These documents have been translated from Japanese originals for reference purposes only.

In the event of any discrepancy between these translated documents and the Japanese originals, the originals shall prevail. The Company assumes no responsibility for this translation or for direct, indirect or any other forms of damages arising from the translations.

Corporate Governance Report

SHO-BOND Holdings Co., Ltd.

Last Update: December 17 2021

SHO-BOND Holdings Co., Ltd.

Tatsuya Kishimoto, President and Representative Director Contact: Tel: +81-(0) 3- 6892-7101 Securities Code: 1414 https://www.sho-bondhd.jp/english/

This report explains the corporate governance of SHO-BOND Holdings Co., Ltd. ("SHO-BOND").
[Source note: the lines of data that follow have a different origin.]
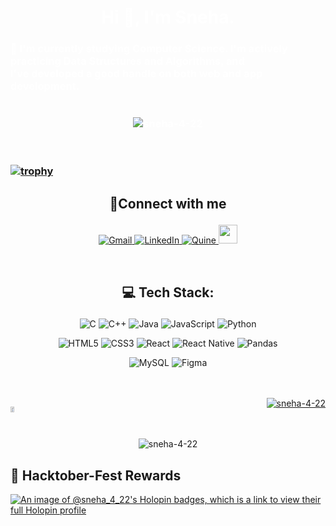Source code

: <h1 align="center" style="color: #fff;">Hi 👋, I'm Sneha.</h1>
<h3  style="color: #fff;">🚀  I'm currently studying Computer Science. I'm actively practicing Data Structures and Algorithms, and<br> I've developed a good handle on both web and app development.

<br/>
<br/>
<div align="center" style="margin-top: 20px;"> 
  <img 
    src="https://komarev.com/ghpvc/?username=sneha-4-22&label=Profile%20views&color=blueviolet&style=plastic" 
    alt="sneha-4-22" 
  />
</div>

<br/>
<br/>

[![trophy](https://github-profile-trophy.vercel.app/?username=sneha-4-22&theme=discord)](https://github.com/ryo-ma/github-profile-trophy)


## <p align="center">🎈Connect with me </p>
<p align="center">
    <a href="mailto:snehakumari64445@gmail.com">
        <img
            src="https://img.shields.io/badge/Gmail-%23D14836.svg?style=for-the-badge&amp;logo=gmail&amp;logoColor=white"
            alt="Gmail"
        />
    </a>
    <a href="https://www.linkedin.com/in/sneha422/">
        <img
            src="https://img.shields.io/badge/LinkedIn-%230077B5.svg?style=for-the-badge&amp;logo=linkedin&amp;logoColor=white"
            alt="LinkedIn"
        />
    </a>
  <a href="https://quine.sh/user/sneha-4-22">
    <img
        src="https://img.shields.io/badge/Quine-31A24C?style=for-the-badge&amp;logo=quine&amp;logoColor=black"
        alt="Quine"
    />
</a>
<a href="https://leetcode.com/Shivani-2005/">
  <img src="https://img.shields.io/badge/LeetCode-000000?style=for-the-badge&logo=LeetCode&logoColor=#d16c06" style="margin-bottom: 4px;" height="30px" target="_blank">
</a>


</p>

<br>

## <p align="center">💻 Tech Stack:</p>

<p align="center">
<img
    src="https://img.shields.io/badge/c-%2300599C.svg?style=for-the-badge&amp;logo=c&amp;logoColor=white"
    alt="C"
/>
<img
    src="https://img.shields.io/badge/c++-%2300599C.svg?style=for-the-badge&amp;logo=c%2B%2B&amp;logoColor=white"
    alt="C++"
/>
<img
    src="https://img.shields.io/badge/java-%23ED8B00.svg?style=for-the-badge&amp;logo=java&amp;logoColor=white"
    alt="Java"
/>
<img
    src="https://img.shields.io/badge/javascript-%23323330.svg?style=for-the-badge&amp;logo=javascript&amp;logoColor=%23F7DF1E"
    alt="JavaScript"
/>
<img
    src="https://img.shields.io/badge/python-3670A0?style=for-the-badge&amp;logo=python&amp;logoColor=ffdd54"
    alt="Python"
/>
</p>

<p align="center">
<img
    src="https://img.shields.io/badge/html5-%23E34F26.svg?style=for-the-badge&amp;logo=html5&amp;logoColor=white"
    alt="HTML5"
/>
<img
    src="https://img.shields.io/badge/css3-%231572B6.svg?style=for-the-badge&amp;logo=css3&amp;logoColor=white"
    alt="CSS3"
/>
<img
    src="https://img.shields.io/badge/react-%2320232a.svg?style=for-the-badge&amp;logo=react&amp;logoColor=%2361DAFB"
    alt="React"
/>
<img
    src="https://img.shields.io/badge/react_native-%2361DAFB.svg?style=for-the-badge&amp;logo=react&amp;logoColor=black"
    alt="React Native"
/>
<img
    src="https://img.shields.io/badge/pandas-%23150458.svg?style=for-the-badge&amp;logo=pandas&amp;logoColor=white"
    alt="Pandas"
/>
</p>

<p align="center">
<img
    src="https://img.shields.io/badge/mysql-black.svg?style=for-the-badge&amp;logo=mysql&amp;logoColor=white;"
    alt="MySQL"
/>
<img
    src="https://img.shields.io/badge/figma-%23F24E1E.svg?style=for-the-badge&amp;logo=figma&amp;logoColor=pink"
    alt="Figma"
/>
</p>
<br/>
<br/>

<div style="display: flex; justify-content: space-between;">
  <div>
    
   <a href="https://github.com/Giingu"><img width="50%"  align="left"  src="https://github-readme-stats.vercel.app/api?username=sneha-4-22&theme=dark&title_color=white?"></a>

  </div>
  <div align="right">
    <a href="https://quine.sh?utm_source=widgets&utm_campaign=sneha-4-22">
      <img src="https://stats.quine.sh/sneha-4-22/github?theme=dark" alt="sneha-4-22" />
    </a>
  </div>
</div>
<br/>

<p align="center"><img src="https://github-readme-streak-stats.herokuapp.com/?user=sneha-4-22&theme=dark" alt="sneha-4-22" /></p>


## 👻 Hacktober-Fest Rewards

[![An image of @sneha_4_22's Holopin badges, which is a link to view their full Holopin profile](https://holopin.me/sneha_4_22)][Holopin]

[Holopin]:https://holopin.io/@sneha_4_22

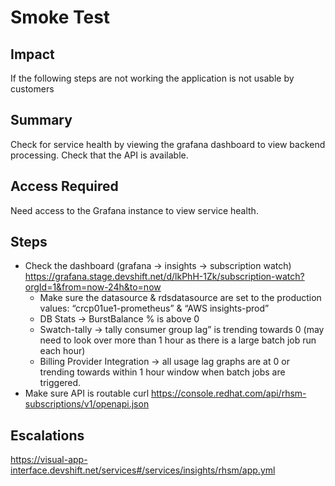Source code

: # Smoke Test

## Impact

If the following steps are not working the application is not usable by customers

## Summary

Check for service health by viewing the grafana dashboard to view backend processing. Check that the API is available.

## Access Required

Need access to the Grafana instance to view service health.

## Steps

- Check the dashboard (grafana -> insights -> subscription watch)
https://grafana.stage.devshift.net/d/lkPhH-1Zk/subscription-watch?orgId=1&from=now-24h&to=now
    - Make sure the datasource & rdsdatasource are set to the production values: “crcp01ue1-prometheus” & “AWS insights-prod”
    - DB Stats -> BurstBalance % is above 0
    - Swatch-tally -> tally consumer group lag” is trending towards 0 (may need to look over more than 1 hour as there is a large batch job run each hour)
    - Billing Provider Integration -> all usage lag graphs are at 0 or trending towards within 1 hour window when batch jobs are triggered. 
- Make sure API is routable
curl https://console.redhat.com/api/rhsm-subscriptions/v1/openapi.json

## Escalations

https://visual-app-interface.devshift.net/services#/services/insights/rhsm/app.yml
  1. Basic Views on Corporate Governance, Capital Structure, Corporate Profile and Other Basic Information

1. Basic Views

SHO-BOND positions corporate governance as one of the highest management priorities to realize our corporate philosophy "With a sense of mission of 'inheriting and passing on social infrastructure to the next generation in good condition' we will contribute to the realization of a safe and affluent society by utilizing our advanced technological development capability as a leading company in the structure maintenance business." By fulfilling our social responsibility as a company that specializes in the maintenance business, we will work together with our shareholders and all other stakeholders to achieve sustainable growth and enhance our corporate value over the medium to long-term. In addition, we will aim for a highly sound and transparent management by developing and promoting a corporate governance system that enables swift and decisive decision-making.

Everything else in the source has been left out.